Helen: Seems to me there are the tools that are critically important and there might be feedback between the tools and research needed to investigate what the evaluation is telling you. AT a high level this breakout this in addition to the tools there needs to be strong linkages between the research and model development so that the feedbacks are happening.

Gab: would it be useful to have a hit list of known issues that people could up vote or down vote, you would probably find connections

Shayne: would there be feedback into the working groups?

Helen: I like that. Pathways, whatever way it gets implemented there needs to be that connection between the tool and working groups.

Gab: would there be tools that are hosted by NRI. Some kind of tool to sort what the issues.

Romain: how do we compare other models to access models

Gab: goes into the same system.

Shayne: for development of cmip7 and we have data from cmip6 and we can compare to that.

Gab: some type of Jira system or Trello where it’s just where you keep tickets of things identified from the evaluation tools and tie it to different fields and you can associate people to it, those identified or those who would help resolve and it would be something that can be upvoted. Track people who can express interest in it. Even if I’m just using the model they can refer to this to be aware of the issues.

Lisa: go back to shayne’s point about using cmip6 as benchmark. We have it and already know about some of the issues of cmip6. Good place to start.

Gab: we’ve covered off two things with no descent, getting some evaluation packages and idea of getting some system to identify and prioritise known issues. Can include comparison with other models or comparison with observations.

Shayne: question on how many observations you can use in esmval ?

Arnold: depends on license, some restrictions on what data is able to be used

Gab: are there ways to host tool and offer flexible ways to use obs that they can depending on license

Helen: are there any improvements to esmval that this group want to look at?

Gab: probably. CMIK includes ilamb.
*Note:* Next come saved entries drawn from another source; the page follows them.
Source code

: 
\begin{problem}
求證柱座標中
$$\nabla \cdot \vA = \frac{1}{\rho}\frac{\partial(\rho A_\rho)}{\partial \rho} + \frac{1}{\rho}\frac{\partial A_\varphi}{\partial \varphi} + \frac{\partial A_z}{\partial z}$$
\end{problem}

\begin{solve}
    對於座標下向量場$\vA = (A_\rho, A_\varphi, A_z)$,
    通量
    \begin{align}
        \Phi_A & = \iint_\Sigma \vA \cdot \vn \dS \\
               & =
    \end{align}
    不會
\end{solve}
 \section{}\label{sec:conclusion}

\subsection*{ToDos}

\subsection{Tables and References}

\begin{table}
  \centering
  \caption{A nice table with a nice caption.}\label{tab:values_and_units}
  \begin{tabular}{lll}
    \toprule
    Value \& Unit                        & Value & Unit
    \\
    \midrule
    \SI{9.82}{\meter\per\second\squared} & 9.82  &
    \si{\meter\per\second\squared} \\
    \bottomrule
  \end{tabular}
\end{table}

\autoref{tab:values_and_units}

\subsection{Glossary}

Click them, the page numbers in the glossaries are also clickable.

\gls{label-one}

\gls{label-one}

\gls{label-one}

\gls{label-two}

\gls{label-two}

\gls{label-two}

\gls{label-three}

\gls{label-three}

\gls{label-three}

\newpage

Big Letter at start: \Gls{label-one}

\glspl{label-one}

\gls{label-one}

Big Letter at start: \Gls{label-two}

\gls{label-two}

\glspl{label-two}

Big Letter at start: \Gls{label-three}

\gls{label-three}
Just having something to start with.

Romain: seen some discussion on esmval and want to stay away from developing a core dataset. Doesn’t mean we don’t have to do that.

Helen: Suggestion, the no brainer is use esmval but the ambitious option is there might be interest in improving tools.

Gab: definitely

Helen: Often wonder if we could make better use of the surface/land flux tools?

Gab: ilabm and esmval area fundamentally are spatially gridded datasets. Model evaluation.org has focused on trying to get as much flux tower information as we can and the in situ data and …, and that’s the only one that really does this.

Shayne: haven’t used esmval tool. They generate figures, does it have dive downs as well?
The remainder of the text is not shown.